Dale T. Davis is an American writer, educator, publisher, producer, scholar, dramaturge, and advocate for young people. She was one of the founding poets of the "New York State Poets in the Schools" program. As a publisher, she established The Sigma Foundation, a limited edition, private press with Dr. James Sibley Watson, Jr. avant-garde filmmaker and publisher and editor of The Dial magazine, the leading modernist journal of arts and letters. The Sigma Foundation published the work of Margaret Caroline Anderson, Mina Loy, and Djuna Barnes. The Sigma Foundation’s books are in many permanent collections, including The Collection of American Literature, Beinecke Library, Yale University and The Collection of American Women, Smith College.
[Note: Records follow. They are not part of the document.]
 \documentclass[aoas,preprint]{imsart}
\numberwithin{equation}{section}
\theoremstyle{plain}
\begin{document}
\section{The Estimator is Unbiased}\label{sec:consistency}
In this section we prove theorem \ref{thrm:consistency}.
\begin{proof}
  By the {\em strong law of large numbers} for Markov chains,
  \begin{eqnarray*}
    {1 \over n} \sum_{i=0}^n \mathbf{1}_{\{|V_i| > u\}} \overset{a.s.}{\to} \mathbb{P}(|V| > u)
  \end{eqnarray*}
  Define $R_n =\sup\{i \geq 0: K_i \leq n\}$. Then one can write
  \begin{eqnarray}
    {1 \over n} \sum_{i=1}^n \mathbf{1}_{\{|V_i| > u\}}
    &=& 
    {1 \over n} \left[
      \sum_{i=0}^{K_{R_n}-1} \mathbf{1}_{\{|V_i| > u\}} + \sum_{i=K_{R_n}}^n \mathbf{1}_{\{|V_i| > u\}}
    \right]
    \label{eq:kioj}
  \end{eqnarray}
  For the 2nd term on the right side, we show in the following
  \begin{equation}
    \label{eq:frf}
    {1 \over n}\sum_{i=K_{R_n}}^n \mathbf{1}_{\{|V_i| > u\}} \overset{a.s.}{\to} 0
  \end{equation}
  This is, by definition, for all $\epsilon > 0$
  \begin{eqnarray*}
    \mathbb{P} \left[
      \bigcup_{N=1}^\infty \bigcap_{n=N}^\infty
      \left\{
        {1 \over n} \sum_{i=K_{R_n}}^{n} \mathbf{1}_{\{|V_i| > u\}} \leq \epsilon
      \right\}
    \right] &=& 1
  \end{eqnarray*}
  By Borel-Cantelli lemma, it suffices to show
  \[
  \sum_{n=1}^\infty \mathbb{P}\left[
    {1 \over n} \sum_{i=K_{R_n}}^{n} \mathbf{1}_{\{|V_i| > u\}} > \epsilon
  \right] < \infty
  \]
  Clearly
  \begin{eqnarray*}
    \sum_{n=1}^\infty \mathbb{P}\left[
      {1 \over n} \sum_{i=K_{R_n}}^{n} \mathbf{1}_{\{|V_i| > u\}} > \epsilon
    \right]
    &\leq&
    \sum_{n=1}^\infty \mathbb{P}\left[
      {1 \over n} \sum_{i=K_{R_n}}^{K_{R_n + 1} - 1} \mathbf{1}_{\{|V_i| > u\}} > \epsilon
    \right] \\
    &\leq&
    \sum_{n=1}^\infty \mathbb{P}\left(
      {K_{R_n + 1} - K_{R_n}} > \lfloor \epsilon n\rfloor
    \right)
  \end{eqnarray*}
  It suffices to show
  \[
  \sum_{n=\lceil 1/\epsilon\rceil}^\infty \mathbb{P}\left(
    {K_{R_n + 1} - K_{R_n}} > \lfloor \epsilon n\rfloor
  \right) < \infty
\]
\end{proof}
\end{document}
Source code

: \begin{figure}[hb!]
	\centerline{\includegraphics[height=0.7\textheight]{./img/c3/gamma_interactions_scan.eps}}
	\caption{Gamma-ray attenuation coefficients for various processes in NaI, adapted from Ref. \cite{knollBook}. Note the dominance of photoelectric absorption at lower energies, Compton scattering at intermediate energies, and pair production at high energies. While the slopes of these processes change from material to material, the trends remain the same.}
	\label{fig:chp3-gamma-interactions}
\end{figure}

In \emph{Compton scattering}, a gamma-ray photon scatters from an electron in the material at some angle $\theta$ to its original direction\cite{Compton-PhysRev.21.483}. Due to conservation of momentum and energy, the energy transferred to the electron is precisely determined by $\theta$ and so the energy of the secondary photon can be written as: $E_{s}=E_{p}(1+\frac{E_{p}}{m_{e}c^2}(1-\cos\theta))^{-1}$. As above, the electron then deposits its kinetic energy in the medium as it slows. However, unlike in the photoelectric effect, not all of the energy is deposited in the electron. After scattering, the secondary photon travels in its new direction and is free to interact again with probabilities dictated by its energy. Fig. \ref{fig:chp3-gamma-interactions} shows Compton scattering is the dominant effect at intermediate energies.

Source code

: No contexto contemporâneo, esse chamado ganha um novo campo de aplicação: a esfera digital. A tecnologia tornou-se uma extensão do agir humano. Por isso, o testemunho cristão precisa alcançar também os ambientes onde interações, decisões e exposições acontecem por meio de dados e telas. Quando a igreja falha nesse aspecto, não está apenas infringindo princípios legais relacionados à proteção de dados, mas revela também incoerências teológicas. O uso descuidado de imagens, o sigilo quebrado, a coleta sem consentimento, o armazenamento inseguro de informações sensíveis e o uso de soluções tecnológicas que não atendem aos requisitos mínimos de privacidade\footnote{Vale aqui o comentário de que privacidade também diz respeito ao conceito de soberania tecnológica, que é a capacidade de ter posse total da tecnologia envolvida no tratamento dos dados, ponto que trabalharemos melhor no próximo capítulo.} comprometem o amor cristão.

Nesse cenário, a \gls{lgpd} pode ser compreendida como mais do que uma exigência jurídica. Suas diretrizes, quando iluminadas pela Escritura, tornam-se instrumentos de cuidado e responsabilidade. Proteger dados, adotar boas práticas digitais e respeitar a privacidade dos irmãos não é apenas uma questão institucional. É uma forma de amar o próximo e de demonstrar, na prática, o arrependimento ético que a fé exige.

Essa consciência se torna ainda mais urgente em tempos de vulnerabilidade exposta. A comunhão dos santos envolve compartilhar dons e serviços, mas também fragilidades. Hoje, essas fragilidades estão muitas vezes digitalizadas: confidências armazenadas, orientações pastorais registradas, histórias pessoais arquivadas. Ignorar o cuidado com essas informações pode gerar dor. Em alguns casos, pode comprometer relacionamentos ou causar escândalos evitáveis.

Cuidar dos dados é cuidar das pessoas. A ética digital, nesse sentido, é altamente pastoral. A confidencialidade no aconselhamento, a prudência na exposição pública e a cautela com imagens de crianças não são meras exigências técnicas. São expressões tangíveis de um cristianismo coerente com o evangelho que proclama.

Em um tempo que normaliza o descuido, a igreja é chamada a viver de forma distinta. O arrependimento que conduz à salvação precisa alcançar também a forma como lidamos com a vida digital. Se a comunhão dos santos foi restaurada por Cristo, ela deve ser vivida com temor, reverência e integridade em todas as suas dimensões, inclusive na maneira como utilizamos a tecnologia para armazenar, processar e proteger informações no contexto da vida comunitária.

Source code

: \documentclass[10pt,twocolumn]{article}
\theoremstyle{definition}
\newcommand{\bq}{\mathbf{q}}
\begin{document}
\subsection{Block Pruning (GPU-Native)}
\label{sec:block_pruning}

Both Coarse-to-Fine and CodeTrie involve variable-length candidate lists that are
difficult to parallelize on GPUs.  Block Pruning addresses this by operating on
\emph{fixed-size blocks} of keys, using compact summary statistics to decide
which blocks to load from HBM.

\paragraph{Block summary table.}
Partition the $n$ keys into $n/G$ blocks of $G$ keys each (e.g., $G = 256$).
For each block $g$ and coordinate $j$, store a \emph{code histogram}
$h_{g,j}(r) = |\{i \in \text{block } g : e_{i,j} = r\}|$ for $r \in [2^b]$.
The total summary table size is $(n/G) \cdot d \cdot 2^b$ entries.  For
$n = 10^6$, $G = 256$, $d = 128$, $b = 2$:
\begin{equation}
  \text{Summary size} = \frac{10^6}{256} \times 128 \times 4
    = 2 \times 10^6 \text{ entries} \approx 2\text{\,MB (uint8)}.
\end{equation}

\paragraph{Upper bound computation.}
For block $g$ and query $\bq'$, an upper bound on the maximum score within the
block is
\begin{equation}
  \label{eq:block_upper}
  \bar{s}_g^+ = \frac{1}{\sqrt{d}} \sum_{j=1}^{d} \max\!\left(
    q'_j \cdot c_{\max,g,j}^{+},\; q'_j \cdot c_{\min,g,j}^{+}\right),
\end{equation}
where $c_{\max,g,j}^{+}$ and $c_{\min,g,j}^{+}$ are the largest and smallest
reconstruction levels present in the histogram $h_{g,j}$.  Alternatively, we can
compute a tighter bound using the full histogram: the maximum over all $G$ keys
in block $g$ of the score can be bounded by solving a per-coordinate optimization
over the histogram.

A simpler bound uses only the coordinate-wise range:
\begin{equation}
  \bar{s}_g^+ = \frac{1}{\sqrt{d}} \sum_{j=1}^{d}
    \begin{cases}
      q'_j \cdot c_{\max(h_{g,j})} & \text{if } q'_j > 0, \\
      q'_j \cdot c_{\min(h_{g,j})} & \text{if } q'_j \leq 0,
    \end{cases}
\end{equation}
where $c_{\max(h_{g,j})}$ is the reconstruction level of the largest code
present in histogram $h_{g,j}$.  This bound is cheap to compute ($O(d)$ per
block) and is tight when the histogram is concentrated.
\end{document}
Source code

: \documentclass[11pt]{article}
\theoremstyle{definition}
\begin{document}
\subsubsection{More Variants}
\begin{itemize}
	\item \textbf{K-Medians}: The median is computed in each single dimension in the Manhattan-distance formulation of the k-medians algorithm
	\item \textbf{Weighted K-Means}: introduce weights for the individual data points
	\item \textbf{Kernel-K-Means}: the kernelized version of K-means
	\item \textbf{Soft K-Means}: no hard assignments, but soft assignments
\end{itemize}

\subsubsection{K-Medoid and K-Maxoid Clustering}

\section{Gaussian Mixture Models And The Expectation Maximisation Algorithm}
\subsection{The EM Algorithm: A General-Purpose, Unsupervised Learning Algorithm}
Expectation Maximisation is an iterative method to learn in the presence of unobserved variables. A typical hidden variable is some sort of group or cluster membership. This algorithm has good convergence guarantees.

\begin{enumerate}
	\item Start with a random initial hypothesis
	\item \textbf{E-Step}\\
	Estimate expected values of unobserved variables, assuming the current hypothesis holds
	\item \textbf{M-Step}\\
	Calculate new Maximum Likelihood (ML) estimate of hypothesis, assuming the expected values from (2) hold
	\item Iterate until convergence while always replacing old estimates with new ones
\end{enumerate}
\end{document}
In 1979, she founded the New York State Literary Center (NYSLC) where she continues to serve as executive director. Davis extended NYSLC’s reach to students at the highest risk for educational failure. Today NYSLC serves the incarcerated through interdisciplinary, strength based arts programs. In 2014, Dale Davis received the Andrew P. Meloni Award from the Monroe County Sheriff's Office for dedication and commitment to improve the education of those incarcerated through NYSLC's arts, education, and rehabilitation programs.

Davis has lectured and conducted teacher education programs in Juneau, Alaska, Honolulu, Hawaii, the Mississippi Delta, and throughout the country. She served as a consultant for youth-related topics to ABC Network. Davis has presented papers on her work with young people at state and national conferences, including College Board's National Forum, Education and The American Future, on employing arts learning with underserved populations to foster cultural understanding and unleash students’ creativity to prepare students to tackle today’s pressing issues. She has served as a panelist for Massachusetts Cultural Council’s first Creative Teaching Fellowships Program, as well as an Education Panelist and Literature Panelist for The New York State Council on The Arts.

As an advocate for Teaching Artists, Davis was one of the founders of New York State's Association of Teaching Artists (ATA) in 1998. In 2006, she became the Association of Teaching Artists’ first Executive Director where she continues to serve.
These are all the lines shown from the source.